Les autorités réprimèrent alors la grève. La troupe et la police obligèrent les détenus à sortir des camps et procédèrent à un triage pour séparer les meneurs. Les délégués moscovites promirent d'accéder à la demande des prisonniers et les participants aux grèves les crurent[11].
Dans un camp de la mine no 29 (du nom de Iourchor) les détenus ne crurent pas la délégation de Moscou dirigée par le général Ivan Maslennikov et ils refusèrent de reprendre le travail. Les soldats arrivèrent avec une lance à eau pour disperser les détenus. Mais avant qu'ils aient le temps de dérouler les tuyaux les prisonniers avancèrent comme un mur obligeant le véhicule des pompiers à reculer. Les gardes tirèrent deux salves sur les détenus. Mais comme ils se tenaient par le bras, personne ne tomba, même les morts et les blessés. Il y eut quatre salves puis des mitrailleuses lourdes ouvrirent le feu[11]. Les documents officiels du Ministère de l'Intérieur parlent de 42 morts et 135 blessés. D'autres témoins parlent de centaines de victimes[12]. Selon d'autres sources, le nombre de morts fut de 53 et il y eut 124 blessés, dont 41 graves et 83 légers[13].

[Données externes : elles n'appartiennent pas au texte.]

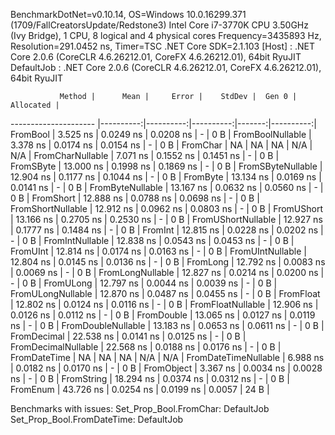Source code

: 
BenchmarkDotNet=v0.10.14, OS=Windows 10.0.16299.371 (1709/FallCreatorsUpdate/Redstone3)
Intel Core i7-3770K CPU 3.50GHz (Ivy Bridge), 1 CPU, 8 logical and 4 physical cores
Frequency=3435893 Hz, Resolution=291.0452 ns, Timer=TSC
.NET Core SDK=2.1.103
  [Host]     : .NET Core 2.0.6 (CoreCLR 4.6.26212.01, CoreFX 4.6.26212.01), 64bit RyuJIT
  DefaultJob : .NET Core 2.0.6 (CoreCLR 4.6.26212.01, CoreFX 4.6.26212.01), 64bit RyuJIT


               Method |      Mean |     Error |    StdDev |  Gen 0 | Allocated |
--------------------- |----------:|----------:|----------:|-------:|----------:|
             FromBool |  3.525 ns | 0.0249 ns | 0.0208 ns |      - |       0 B |
     FromBoolNullable |  3.378 ns | 0.0174 ns | 0.0154 ns |      - |       0 B |
             FromChar |        NA |        NA |        NA |    N/A |       N/A |
     FromCharNullable |  7.071 ns | 0.1552 ns | 0.1451 ns |      - |       0 B |
            FromSByte | 13.000 ns | 0.1998 ns | 0.1869 ns |      - |       0 B |
    FromSByteNullable | 12.904 ns | 0.1177 ns | 0.1044 ns |      - |       0 B |
             FromByte | 13.134 ns | 0.0169 ns | 0.0141 ns |      - |       0 B |
     FromByteNullable | 13.167 ns | 0.0632 ns | 0.0560 ns |      - |       0 B |
            FromShort | 12.888 ns | 0.0788 ns | 0.0698 ns |      - |       0 B |
    FromShortNullable | 12.912 ns | 0.0962 ns | 0.0803 ns |      - |       0 B |
           FromUShort | 13.166 ns | 0.2705 ns | 0.2530 ns |      - |       0 B |
   FromUShortNullable | 12.927 ns | 0.1777 ns | 0.1484 ns |      - |       0 B |
              FromInt | 12.815 ns | 0.0228 ns | 0.0202 ns |      - |       0 B |
      FromIntNullable | 12.838 ns | 0.0543 ns | 0.0453 ns |      - |       0 B |
             FromUInt | 12.814 ns | 0.0174 ns | 0.0163 ns |      - |       0 B |
     FromUIntNullable | 12.804 ns | 0.0145 ns | 0.0136 ns |      - |       0 B |
             FromLong | 12.792 ns | 0.0083 ns | 0.0069 ns |      - |       0 B |
     FromLongNullable | 12.827 ns | 0.0214 ns | 0.0200 ns |      - |       0 B |
            FromULong | 12.797 ns | 0.0044 ns | 0.0039 ns |      - |       0 B |
    FromULongNullable | 12.870 ns | 0.0487 ns | 0.0455 ns |      - |       0 B |
            FromFloat | 12.802 ns | 0.0124 ns | 0.0116 ns |      - |       0 B |
    FromFloatNullable | 12.906 ns | 0.0126 ns | 0.0112 ns |      - |       0 B |
           FromDouble | 13.065 ns | 0.0127 ns | 0.0119 ns |      - |       0 B |
   FromDoubleNullable | 13.183 ns | 0.0653 ns | 0.0611 ns |      - |       0 B |
          FromDecimal | 22.538 ns | 0.0141 ns | 0.0125 ns |      - |       0 B |
  FromDecimalNullable | 22.568 ns | 0.0188 ns | 0.0176 ns |      - |       0 B |
         FromDateTime |        NA |        NA |        NA |    N/A |       N/A |
 FromDateTimeNullable |  6.988 ns | 0.0182 ns | 0.0170 ns |      - |       0 B |
           FromObject |  3.367 ns | 0.0034 ns | 0.0028 ns |      - |       0 B |
           FromString | 18.294 ns | 0.0374 ns | 0.0312 ns |      - |       0 B |
             FromEnum | 43.726 ns | 0.0254 ns | 0.0199 ns | 0.0057 |      24 B |

Benchmarks with issues:
  Set_Prop_Bool.FromChar: DefaultJob
  Set_Prop_Bool.FromDateTime: DefaultJob
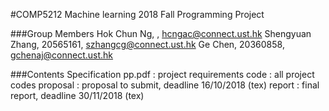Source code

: #COMP5212 Machine learning 2018 Fall Programming Project

###Group Members
Hok Chun Ng, , hcngac@connect.ust.hk
Shengyuan Zhang, 20565161, szhangcg@connect.ust.hk
Ge Chen, 20360858, gchenaj@connect.ust.hk

###Contents Specification
pp.pdf :  project requirements
code : all project codes
proposal : proposal to submit, deadline 16/10/2018 (tex)
report : final report, deadline 30/11/2018 (tex)
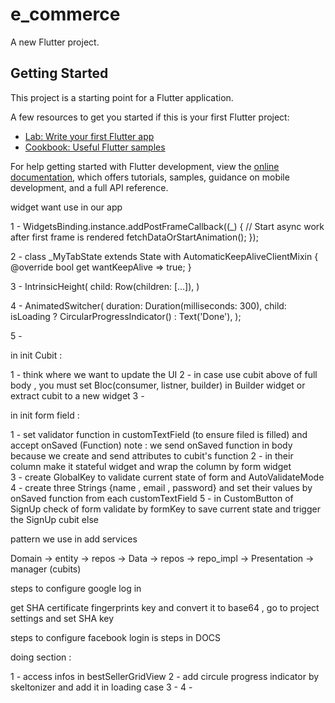 # e_commerce

A new Flutter project.

## Getting Started

This project is a starting point for a Flutter application.

A few resources to get you started if this is your first Flutter project:

- [Lab: Write your first Flutter app](https://docs.flutter.dev/get-started/codelab)
- [Cookbook: Useful Flutter samples](https://docs.flutter.dev/cookbook)

For help getting started with Flutter development, view the
[online documentation](https://docs.flutter.dev/), which offers tutorials,
samples, guidance on mobile development, and a full API reference.




widget want use in our app 

1 - WidgetsBinding.instance.addPostFrameCallback((_) {
  // Start async work after first frame is rendered
  fetchDataOrStartAnimation();
});

2 - class _MyTabState extends State<MyTab> with AutomaticKeepAliveClientMixin {
  @override
  bool get wantKeepAlive => true;
}

3 - IntrinsicHeight(
  child: Row(children: [...]),
)

4 - AnimatedSwitcher(
  duration: Duration(milliseconds: 300),
  child: isLoading ? CircularProgressIndicator() : Text('Done'),
);

5 - 




in init Cubit :

1 - think where we want to update the UI 
2 - in case use cubit above of full body , you must set Bloc(consumer, listner, builder) in Builder widget or extract cubit to a new widget
3 - 




in init form field : 

1 - set validator function in customTextField (to ensure filed is filled) and accept onSaved (Function) 
note : we send onSaved function in body because we create and send attributes to cubit's function
2 - in their column make it stateful widget and wrap the column by form widget  
3 - create GlobalKey to validate current state of form and AutoValidateMode 
4 - create three Strings {name , email , password} and set their values by onSaved function from each customTextField
5 - in CustomButton of SignUp check of form validate by formKey to save current state and trigger the SignUp cubit else 



pattern we use in add services

Domain -> entity -> repos -> Data -> repos -> repo_impl -> Presentation -> manager (cubits)



steps to configure google log in 

get SHA certificate fingerprints key and convert it to base64 , go to project settings and set SHA key

steps to configure facebook login is steps in DOCS 



doing section :

1 - access infos in bestSellerGridView 
2 - add circule progress indicator by skeltonizer and add it in loading case 
3 - 
4 -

Les grèves terminées, aucun camp ne sortait vainqueur. Des contestations éclatèrent sporadiquement dans plusieurs camps dont ceux de Vorkouta et de Norilsk. Mais le bilan des grèves malgré les morts donna un moral triomphant aux prisonniers. D'autres grèves se préparèrent et parfois elles furent connues des autorités grâce au système des mouchards introduits dans les camps, la surveillance des Ukrainiens, des Baltes et des Polonais engagés toujours plus loin dans la voie de la conspiration[14]. Parfois aussi, des provocations de la part des gardes déclenchaient des révoltes. Le nombre des gardes fut renforcé. Les autorités s'inquiétaient et c'était avec raison puisque après Norilsk et Vorkouta elles eurent à gérer le soulèvement de Kengir. Celui-ci fut plus violent que les autres et fit plus de victimes[15]. Mais ces grévistes donnèrent une impulsion qui accéléra à partir de 1954 la liquidation des camps.